Entries shown:
[Start of Attachment]

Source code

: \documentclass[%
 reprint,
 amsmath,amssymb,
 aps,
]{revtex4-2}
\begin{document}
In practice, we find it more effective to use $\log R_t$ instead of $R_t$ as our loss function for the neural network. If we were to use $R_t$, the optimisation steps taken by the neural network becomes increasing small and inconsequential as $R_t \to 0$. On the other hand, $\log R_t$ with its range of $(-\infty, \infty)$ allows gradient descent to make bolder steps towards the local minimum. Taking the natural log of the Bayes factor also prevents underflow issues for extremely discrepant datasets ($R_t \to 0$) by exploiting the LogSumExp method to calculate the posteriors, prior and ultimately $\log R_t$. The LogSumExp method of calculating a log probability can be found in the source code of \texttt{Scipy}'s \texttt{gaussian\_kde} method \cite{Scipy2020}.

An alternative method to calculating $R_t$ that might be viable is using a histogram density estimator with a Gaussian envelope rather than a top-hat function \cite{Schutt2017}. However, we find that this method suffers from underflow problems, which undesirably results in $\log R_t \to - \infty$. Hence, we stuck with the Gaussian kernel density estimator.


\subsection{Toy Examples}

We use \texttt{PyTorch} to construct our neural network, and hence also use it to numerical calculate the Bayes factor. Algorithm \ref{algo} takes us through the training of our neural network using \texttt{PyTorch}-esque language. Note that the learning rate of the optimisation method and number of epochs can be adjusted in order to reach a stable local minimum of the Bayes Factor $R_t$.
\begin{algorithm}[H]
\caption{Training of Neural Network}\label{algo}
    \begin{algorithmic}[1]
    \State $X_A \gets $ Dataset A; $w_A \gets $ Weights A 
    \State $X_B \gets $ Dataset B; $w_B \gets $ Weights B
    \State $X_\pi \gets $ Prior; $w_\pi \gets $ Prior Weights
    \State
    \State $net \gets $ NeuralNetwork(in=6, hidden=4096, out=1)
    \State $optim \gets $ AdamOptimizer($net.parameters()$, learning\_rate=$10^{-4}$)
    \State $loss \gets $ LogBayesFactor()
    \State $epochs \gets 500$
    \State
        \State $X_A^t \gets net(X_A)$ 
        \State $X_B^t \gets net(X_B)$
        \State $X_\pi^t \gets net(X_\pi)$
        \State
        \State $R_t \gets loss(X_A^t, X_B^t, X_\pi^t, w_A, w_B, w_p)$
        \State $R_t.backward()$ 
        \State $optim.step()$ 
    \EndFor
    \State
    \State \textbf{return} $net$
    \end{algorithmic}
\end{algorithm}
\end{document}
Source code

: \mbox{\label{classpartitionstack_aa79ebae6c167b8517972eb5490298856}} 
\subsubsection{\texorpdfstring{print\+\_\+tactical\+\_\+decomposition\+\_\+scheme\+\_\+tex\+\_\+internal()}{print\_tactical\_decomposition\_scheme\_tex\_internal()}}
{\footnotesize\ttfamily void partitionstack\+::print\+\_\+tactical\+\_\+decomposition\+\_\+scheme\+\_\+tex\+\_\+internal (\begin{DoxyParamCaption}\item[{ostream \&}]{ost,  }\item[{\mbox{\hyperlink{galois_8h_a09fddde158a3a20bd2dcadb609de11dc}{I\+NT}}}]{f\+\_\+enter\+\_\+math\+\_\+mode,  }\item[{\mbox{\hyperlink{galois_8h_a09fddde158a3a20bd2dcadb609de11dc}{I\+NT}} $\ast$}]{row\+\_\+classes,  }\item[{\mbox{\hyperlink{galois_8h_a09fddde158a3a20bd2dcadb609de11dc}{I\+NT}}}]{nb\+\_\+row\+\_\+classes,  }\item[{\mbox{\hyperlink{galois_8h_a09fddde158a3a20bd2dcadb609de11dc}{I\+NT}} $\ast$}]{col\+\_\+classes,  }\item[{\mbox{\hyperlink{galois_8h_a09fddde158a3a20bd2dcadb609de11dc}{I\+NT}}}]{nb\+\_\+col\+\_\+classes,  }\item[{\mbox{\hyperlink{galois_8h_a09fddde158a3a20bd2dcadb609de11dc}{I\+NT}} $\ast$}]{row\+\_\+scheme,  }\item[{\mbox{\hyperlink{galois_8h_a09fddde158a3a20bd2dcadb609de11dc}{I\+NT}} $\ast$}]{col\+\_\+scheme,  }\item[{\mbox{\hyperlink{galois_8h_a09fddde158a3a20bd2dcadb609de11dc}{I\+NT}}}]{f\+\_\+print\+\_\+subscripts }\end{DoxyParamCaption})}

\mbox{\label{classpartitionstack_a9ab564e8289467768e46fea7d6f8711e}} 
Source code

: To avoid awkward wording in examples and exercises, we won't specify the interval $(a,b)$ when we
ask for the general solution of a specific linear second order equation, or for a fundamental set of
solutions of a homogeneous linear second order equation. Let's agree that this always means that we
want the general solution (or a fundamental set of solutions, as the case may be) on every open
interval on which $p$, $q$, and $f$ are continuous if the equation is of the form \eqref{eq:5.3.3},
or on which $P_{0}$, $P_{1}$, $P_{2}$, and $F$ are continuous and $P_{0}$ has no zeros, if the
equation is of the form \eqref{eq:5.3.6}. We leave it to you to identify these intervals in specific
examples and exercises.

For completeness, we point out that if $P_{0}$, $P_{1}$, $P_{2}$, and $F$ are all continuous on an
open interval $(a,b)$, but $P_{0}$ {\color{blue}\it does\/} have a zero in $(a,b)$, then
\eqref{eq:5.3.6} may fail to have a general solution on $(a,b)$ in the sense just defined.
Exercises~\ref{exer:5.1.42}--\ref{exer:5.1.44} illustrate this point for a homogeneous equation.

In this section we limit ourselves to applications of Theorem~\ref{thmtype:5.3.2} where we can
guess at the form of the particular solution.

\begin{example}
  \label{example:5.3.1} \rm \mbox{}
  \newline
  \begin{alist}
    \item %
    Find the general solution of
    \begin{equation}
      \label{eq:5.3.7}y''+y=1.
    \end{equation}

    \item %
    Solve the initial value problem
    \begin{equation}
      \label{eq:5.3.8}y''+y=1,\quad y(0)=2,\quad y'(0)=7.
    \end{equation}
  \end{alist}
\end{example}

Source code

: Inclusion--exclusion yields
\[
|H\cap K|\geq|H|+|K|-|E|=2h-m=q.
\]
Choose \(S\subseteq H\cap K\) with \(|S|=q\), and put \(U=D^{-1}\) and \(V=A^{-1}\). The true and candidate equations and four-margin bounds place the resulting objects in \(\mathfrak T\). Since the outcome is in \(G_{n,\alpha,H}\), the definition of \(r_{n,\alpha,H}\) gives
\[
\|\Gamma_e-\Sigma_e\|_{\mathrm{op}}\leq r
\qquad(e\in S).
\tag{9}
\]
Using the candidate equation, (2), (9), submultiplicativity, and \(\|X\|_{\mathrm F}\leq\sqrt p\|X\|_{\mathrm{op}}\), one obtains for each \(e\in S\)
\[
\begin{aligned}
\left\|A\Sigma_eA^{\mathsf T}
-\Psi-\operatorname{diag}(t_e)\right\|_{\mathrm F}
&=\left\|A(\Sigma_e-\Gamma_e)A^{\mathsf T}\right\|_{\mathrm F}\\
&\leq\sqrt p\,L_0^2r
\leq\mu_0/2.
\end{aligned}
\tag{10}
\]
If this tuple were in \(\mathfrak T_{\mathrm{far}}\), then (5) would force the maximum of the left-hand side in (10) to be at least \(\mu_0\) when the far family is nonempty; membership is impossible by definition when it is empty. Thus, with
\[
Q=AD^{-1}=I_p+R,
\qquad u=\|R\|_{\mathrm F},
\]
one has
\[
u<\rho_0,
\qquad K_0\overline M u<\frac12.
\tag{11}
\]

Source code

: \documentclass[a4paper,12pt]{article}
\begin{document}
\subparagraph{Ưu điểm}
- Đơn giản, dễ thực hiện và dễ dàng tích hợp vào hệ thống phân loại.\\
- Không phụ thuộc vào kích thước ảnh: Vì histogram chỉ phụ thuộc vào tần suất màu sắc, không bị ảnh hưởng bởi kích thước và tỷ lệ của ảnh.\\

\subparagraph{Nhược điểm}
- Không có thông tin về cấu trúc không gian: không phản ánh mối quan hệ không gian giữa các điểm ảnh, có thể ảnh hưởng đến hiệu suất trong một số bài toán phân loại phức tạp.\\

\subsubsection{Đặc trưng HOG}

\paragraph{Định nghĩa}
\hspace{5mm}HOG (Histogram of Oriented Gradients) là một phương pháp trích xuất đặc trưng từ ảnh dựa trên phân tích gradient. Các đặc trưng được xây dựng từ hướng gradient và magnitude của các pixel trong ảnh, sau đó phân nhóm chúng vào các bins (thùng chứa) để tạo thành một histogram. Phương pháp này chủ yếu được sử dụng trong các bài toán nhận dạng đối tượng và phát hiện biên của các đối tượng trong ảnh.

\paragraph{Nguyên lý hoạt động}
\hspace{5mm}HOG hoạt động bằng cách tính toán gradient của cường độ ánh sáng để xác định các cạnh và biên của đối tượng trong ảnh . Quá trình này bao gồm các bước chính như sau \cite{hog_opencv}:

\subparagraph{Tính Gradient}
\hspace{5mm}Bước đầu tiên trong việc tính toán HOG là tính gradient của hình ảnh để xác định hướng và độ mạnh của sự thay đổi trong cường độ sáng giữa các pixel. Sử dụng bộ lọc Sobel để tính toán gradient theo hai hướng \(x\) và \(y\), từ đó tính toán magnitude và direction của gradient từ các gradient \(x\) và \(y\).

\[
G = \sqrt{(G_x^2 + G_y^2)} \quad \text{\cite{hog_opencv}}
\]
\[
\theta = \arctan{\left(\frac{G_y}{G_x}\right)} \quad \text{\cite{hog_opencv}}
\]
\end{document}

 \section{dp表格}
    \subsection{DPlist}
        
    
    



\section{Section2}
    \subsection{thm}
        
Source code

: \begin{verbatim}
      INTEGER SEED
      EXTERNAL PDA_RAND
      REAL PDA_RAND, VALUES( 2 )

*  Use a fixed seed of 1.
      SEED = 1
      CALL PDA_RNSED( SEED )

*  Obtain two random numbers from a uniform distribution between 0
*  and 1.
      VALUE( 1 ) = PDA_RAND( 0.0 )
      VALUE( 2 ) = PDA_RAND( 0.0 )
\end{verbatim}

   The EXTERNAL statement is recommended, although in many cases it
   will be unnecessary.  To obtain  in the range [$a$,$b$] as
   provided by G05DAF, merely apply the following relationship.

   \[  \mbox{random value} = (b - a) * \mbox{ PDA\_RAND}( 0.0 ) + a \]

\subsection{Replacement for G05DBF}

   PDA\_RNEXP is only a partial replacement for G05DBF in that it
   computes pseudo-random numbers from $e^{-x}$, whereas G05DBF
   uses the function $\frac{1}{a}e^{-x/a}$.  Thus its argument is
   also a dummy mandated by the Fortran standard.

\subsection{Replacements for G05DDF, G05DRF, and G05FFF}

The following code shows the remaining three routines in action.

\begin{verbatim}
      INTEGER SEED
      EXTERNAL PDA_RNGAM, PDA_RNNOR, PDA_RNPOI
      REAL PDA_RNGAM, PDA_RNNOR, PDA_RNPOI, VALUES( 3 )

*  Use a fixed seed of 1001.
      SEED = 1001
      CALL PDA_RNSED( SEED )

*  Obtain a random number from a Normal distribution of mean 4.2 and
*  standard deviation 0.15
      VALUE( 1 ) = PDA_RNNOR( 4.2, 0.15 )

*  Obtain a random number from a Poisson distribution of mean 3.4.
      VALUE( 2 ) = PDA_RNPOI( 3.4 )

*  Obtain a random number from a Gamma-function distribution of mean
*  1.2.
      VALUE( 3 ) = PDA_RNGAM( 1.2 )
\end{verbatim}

[End of Attachment]

Task requirements: Write out a verbatim copy of the data, beginning with its first line and ending with the line that contains "A; $w_A \gets $ Weights A".

Output for this task:
Source code

: \documentclass[%
 reprint,
 amsmath,amssymb,
 aps,
]{revtex4-2}
\begin{document}
In practice, we find it more effective to use $\log R_t$ instead of $R_t$ as our loss function for the neural network. If we were to use $R_t$, the optimisation steps taken by the neural network becomes increasing small and inconsequential as $R_t \to 0$. On the other hand, $\log R_t$ with its range of $(-\infty, \infty)$ allows gradient descent to make bolder steps towards the local minimum. Taking the natural log of the Bayes factor also prevents underflow issues for extremely discrepant datasets ($R_t \to 0$) by exploiting the LogSumExp method to calculate the posteriors, prior and ultimately $\log R_t$. The LogSumExp method of calculating a log probability can be found in the source code of \texttt{Scipy}'s \texttt{gaussian\_kde} method \cite{Scipy2020}.

An alternative method to calculating $R_t$ that might be viable is using a histogram density estimator with a Gaussian envelope rather than a top-hat function \cite{Schutt2017}. However, we find that this method suffers from underflow problems, which undesirably results in $\log R_t \to - \infty$. Hence, we stuck with the Gaussian kernel density estimator.


\subsection{Toy Examples}

We use \texttt{PyTorch} to construct our neural network, and hence also use it to numerical calculate the Bayes factor. Algorithm \ref{algo} takes us through the training of our neural network using \texttt{PyTorch}-esque language. Note that the learning rate of the optimisation method and number of epochs can be adjusted in order to reach a stable local minimum of the Bayes Factor $R_t$.
\begin{algorithm}[H]
\caption{Training of Neural Network}\label{algo}
    \begin{algorithmic}[1]
    \State $X_A \gets $ Dataset A; $w_A \gets $ Weights A 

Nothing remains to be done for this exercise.